That little orchestra of aptness is among the assessments of Carlson included in an extended Last Week Tonight segment from Sunday night. In the segment, available in full up top via HBO, host John Oliver laid out the increasing dangers of someone like Carlson maintaining such a stronghold on certain sectors of American TV viewership.

“He averages over three million viewers a night and does well in the key 25-to-54 demo, meaning that young people are watching him as well as the normal Fox audience of retirees and their sad imprisoned pets,” Oliver said. “He is so important to the network that they are expanding Tucker’s presence [by] launching a new video podcast and long-form documentary series. And if that wasn’t enough, Tucker’s also been floated as a potential future presidential candidate, which should be seriously alarming because of all the things that tucker is—a conspiracy theorist, a misogynist, an Islamophobe, a troll—one of the most dangerous things is that he is the most prominent vessel in America for white supremacist talking points.”

From there, Oliver went deep by highlighting examples of Carlson using a “self-servingly narrow” take on white supremacism that conveniently absolves himself from blame while also noting that such groups are often fans of Carlson’s work. He also drew attention to Carlson’s use of what could be argued as an example of coded language, specifically reminding viewers of a 2020 instance of what many at the time considered a less-than-subtle nod to deceased white supremacist David Lane’s “14 words” slogan.

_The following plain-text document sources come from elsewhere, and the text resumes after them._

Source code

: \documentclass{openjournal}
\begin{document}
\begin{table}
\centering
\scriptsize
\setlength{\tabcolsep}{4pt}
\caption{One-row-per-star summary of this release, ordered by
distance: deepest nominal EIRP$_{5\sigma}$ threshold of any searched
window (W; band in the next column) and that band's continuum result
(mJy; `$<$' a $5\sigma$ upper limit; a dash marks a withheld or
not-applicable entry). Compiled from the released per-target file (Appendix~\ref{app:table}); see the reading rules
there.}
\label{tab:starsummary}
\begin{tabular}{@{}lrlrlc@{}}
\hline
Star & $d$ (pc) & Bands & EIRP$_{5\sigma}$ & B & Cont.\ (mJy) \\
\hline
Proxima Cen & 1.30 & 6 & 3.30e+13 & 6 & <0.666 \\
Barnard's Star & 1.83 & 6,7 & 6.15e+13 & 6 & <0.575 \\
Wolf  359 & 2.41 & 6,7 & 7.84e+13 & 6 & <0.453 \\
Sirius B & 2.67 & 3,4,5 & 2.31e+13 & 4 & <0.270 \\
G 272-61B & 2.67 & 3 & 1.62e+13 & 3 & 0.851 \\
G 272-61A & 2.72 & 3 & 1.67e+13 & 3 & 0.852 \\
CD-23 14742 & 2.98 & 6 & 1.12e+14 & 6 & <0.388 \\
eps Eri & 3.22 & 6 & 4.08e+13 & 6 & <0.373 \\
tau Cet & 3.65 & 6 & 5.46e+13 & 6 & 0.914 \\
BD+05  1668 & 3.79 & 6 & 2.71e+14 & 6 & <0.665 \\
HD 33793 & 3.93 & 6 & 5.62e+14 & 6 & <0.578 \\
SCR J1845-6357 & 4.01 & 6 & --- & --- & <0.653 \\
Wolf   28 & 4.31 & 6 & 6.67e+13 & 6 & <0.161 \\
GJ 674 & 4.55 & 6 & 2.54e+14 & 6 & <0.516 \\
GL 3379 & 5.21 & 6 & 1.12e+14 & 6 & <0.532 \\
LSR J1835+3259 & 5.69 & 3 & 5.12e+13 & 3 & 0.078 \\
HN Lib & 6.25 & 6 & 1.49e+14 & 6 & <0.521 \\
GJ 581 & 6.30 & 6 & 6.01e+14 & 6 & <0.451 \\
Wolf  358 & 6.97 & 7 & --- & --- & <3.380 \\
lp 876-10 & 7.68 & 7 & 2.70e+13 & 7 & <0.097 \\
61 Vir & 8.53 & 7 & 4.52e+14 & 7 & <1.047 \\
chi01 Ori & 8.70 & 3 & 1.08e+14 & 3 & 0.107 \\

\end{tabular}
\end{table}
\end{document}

Oliver’s segment arrives on the heels of fellow Daily Show alum Jon Stewart’s public apology to the “dicks” of the world.

“I called Tucker Carlson a dick on national television,” Stewart said last week. “It’s high time I apologize…to dicks. Never should have lumped you in with that terrible terrible person.”

Also (and always) worth a mention here is that Tucker’s father, Dick Carlson, made news earlier this year upon the release of the HBO docuseries The Lady and the Dale, which chronicled the life of Liz Carmichael of Twentieth Century Motor Car Corporation fame. Dick, as shown throughout the series, was a key (and obsessive) figure in the anti-trans movement against Carmichael.